DIRECTIONS
In the material below, list every line carrying the string "DeFi".

----- DATA FOR THIS EXERCISE -----

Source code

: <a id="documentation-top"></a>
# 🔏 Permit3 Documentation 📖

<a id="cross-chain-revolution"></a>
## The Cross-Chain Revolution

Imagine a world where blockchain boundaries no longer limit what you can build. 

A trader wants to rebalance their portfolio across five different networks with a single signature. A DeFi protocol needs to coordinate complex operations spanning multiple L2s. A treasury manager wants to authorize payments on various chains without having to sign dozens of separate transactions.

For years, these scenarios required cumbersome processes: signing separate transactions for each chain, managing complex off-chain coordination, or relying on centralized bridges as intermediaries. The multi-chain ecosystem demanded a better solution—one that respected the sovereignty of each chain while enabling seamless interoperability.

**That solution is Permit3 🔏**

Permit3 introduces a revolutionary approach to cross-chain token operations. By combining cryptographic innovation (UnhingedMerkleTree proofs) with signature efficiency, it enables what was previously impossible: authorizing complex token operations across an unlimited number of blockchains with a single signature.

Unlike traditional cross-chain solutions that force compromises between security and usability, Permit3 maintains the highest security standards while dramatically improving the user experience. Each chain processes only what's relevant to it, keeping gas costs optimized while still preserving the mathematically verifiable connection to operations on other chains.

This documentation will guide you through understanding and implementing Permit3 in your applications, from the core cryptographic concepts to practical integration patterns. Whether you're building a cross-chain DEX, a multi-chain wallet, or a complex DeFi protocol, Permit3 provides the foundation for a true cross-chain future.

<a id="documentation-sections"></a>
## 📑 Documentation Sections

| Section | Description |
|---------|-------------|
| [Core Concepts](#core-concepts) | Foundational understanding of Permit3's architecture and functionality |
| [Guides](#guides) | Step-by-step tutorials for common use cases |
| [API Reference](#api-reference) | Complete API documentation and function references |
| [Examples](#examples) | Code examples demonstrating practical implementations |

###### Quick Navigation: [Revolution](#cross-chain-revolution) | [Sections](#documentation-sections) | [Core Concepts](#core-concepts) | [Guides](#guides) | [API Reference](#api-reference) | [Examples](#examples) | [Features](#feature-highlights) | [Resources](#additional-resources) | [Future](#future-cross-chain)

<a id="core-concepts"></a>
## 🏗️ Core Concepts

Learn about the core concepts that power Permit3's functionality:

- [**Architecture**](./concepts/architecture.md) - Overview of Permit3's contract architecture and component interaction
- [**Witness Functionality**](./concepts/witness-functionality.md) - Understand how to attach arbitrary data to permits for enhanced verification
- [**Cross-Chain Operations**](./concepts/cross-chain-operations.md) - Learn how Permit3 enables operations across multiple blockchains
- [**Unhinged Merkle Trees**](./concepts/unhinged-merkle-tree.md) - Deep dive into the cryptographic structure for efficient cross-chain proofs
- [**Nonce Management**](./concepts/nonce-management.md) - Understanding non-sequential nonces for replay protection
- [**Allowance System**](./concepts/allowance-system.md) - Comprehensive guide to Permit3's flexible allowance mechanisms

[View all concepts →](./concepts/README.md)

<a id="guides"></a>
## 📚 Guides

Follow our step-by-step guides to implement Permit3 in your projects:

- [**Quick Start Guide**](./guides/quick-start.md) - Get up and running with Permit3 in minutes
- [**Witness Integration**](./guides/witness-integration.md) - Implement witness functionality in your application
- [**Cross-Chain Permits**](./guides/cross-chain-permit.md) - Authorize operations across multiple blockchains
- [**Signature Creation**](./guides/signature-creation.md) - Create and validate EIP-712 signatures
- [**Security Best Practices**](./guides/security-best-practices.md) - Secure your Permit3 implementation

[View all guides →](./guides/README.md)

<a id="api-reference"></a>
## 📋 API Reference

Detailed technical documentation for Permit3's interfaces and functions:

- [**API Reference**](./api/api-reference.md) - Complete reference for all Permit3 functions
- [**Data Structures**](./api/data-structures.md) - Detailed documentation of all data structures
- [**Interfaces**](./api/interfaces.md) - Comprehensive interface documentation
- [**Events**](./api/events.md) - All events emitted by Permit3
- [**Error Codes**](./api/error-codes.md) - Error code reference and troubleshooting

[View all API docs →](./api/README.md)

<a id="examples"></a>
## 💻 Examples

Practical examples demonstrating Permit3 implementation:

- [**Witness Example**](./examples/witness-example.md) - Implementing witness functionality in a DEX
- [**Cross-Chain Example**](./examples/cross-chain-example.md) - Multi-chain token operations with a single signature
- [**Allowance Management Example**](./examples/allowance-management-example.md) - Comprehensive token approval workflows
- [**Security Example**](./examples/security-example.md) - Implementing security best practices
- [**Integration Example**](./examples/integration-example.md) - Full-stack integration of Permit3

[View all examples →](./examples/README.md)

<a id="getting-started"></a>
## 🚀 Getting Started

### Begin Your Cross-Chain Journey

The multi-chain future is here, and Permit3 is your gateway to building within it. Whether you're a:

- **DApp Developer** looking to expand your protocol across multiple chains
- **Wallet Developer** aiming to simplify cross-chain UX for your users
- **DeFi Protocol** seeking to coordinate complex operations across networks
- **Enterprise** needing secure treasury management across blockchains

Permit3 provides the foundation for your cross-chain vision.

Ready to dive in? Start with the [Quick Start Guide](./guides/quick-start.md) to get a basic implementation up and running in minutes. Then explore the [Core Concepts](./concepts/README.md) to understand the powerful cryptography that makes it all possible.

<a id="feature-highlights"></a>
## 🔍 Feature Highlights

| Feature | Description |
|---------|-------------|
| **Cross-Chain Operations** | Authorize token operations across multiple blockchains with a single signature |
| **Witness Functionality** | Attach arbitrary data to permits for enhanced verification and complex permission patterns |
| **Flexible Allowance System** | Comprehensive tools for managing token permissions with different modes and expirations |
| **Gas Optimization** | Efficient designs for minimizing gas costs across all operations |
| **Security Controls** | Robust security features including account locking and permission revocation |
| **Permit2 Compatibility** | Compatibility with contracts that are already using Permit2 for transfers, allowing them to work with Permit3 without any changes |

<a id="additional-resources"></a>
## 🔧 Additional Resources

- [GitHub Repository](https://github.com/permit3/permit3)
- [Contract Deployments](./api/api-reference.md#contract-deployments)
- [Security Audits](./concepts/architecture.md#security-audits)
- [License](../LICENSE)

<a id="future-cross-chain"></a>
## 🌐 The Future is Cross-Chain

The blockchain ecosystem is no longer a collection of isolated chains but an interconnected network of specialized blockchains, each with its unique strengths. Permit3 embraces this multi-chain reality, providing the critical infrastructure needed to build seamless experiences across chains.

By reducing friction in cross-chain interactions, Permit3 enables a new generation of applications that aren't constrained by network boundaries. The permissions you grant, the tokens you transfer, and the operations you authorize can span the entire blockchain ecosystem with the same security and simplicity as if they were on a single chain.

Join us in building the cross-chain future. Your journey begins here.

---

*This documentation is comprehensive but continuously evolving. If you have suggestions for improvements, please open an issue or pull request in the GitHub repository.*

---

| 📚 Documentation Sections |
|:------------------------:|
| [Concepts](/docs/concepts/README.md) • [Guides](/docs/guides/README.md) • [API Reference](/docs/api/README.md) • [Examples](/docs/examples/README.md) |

-----

SOLUTION
A trader wants to rebalance their portfolio across five different networks with a single signature. A DeFi protocol needs to coordinate complex operations spanning multiple L2s. A treasury manager wants to authorize payments on various chains without having to sign dozens of separate transactions.
This documentation will guide you through understanding and implementing Permit3 in your applications, from the core cryptographic concepts to practical integration patterns. Whether you're building a cross-chain DEX, a multi-chain wallet, or a complex DeFi protocol, Permit3 provides the foundation for a true cross-chain future.
- **DeFi Protocol** seeking to coordinate complex operations across networks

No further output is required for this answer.